Description :

About the Role :

We are seeking an experienced DevOps Engineer to join our infrastructure team, with a strong focus on managing and optimizing GPU-based compute environments for machine learning and deep learning workloads.

In this role, you will be responsible for the end-to-end infrastructure lifecyclefrom provisioning with Terraform/Ansible to deploying ML models using modern frameworks like Hugging Face and Ollama.

Key Responsibilities :

- Manage infrastructure using Terraform and Ansible

- Deploy and monitor Kubernetes clusters with GPU support (including NVIDIA drivers and H100 SXM integration)

- Implement and manage inferencing frameworks such as Ollama, Hugging Face, etc.

- Support containerization (Docker), logging (EFK), and monitoring (Prometheus/Grafana)
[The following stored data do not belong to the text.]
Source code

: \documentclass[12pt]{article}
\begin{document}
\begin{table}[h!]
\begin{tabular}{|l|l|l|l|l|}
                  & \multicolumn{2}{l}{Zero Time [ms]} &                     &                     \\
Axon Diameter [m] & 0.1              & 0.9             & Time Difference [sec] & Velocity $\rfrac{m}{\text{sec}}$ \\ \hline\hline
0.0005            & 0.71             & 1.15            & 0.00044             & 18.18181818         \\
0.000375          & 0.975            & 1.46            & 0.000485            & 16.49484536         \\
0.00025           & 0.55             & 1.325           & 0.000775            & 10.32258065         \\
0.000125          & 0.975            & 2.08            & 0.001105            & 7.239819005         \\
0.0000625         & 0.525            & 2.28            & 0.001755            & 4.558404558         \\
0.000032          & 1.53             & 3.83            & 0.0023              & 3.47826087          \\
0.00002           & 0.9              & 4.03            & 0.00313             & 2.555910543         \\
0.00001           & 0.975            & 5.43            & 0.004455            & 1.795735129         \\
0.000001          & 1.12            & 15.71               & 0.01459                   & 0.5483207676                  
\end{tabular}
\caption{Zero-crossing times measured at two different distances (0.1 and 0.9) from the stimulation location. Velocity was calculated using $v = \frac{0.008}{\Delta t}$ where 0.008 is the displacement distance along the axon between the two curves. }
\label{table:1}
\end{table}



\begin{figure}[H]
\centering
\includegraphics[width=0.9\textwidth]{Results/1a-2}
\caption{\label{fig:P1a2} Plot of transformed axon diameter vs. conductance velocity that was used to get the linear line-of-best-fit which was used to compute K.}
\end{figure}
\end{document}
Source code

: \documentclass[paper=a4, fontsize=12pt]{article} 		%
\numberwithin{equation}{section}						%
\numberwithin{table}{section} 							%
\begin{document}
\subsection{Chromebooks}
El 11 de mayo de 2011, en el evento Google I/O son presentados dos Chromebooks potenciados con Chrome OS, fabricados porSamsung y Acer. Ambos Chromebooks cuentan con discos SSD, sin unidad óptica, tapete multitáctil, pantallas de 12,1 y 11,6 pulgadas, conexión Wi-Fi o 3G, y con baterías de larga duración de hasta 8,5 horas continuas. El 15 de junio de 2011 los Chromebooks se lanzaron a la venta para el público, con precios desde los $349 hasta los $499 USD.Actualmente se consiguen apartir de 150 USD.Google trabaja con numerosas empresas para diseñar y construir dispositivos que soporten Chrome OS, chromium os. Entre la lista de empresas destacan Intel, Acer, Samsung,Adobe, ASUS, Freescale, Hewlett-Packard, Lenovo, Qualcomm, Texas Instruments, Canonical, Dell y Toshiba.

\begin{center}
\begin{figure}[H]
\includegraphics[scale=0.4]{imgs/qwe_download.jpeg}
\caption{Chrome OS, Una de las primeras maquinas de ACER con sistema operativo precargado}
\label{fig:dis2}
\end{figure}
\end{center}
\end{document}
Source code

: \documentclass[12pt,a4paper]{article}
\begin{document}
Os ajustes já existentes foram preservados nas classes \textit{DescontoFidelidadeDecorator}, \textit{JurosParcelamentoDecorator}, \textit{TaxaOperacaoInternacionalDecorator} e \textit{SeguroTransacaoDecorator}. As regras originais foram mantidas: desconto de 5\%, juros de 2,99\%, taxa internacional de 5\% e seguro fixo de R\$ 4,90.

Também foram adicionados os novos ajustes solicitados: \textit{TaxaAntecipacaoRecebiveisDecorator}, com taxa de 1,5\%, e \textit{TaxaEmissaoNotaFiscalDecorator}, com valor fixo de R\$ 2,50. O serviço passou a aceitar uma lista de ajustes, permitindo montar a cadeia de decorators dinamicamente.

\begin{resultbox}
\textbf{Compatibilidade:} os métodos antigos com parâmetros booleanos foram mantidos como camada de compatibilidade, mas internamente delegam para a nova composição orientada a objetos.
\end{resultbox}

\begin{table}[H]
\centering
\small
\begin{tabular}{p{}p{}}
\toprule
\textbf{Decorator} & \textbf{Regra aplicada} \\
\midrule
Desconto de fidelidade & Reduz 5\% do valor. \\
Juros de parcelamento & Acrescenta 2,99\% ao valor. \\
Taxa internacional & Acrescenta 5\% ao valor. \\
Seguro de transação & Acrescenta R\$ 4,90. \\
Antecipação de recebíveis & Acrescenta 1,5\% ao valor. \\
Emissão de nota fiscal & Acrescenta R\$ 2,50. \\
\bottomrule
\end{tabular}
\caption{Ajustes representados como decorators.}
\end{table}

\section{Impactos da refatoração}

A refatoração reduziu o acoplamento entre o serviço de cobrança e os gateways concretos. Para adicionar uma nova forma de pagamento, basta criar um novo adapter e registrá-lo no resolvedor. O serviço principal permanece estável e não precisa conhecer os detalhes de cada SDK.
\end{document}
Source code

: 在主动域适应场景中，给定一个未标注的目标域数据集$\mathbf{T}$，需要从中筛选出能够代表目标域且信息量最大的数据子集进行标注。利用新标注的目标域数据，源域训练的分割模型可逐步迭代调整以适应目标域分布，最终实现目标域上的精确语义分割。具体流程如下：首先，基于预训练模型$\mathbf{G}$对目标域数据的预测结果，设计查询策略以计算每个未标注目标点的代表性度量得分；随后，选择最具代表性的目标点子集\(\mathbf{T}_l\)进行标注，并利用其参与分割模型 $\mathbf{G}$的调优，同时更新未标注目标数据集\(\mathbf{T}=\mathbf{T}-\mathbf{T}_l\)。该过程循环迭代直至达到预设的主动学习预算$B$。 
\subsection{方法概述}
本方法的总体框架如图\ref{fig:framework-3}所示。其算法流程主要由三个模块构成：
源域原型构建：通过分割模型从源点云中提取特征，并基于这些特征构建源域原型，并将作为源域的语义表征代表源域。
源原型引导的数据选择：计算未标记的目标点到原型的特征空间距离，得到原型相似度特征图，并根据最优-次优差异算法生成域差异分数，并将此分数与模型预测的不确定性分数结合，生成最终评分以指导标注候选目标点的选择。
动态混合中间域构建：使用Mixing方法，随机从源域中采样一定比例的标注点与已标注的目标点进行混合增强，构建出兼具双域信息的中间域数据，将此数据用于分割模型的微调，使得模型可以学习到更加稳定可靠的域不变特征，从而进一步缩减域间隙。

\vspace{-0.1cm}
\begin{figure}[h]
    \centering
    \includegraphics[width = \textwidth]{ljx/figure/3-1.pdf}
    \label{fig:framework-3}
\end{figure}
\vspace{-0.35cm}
- Handle GPU resource scheduling, isolation, and scaling for ML/DL workloads

- Collaborate closely with developers, data scientists, and ML engineers to streamline deployments and performance

Required Skill Set :

- 5- 8 years of hands-on experience in DevOps and infrastructure automation

- Proven experience in managing GPU-based compute environments

- Strong understanding of Docker, Kubernetes, and Linux internals

- Familiarity with GPU server hardware and instance types

- Proficient in scripting with Python and Bash

- Good understanding of ML model deployment, inferencing workflows, and resource utilization/metering

Nice to Have :

- Experience with AI/ML pipelines

- Knowledge of cloud-native technologies (AWS/GCP/Azure) supporting GPU workloads

- Exposure to model performance benchmarking and A/B testing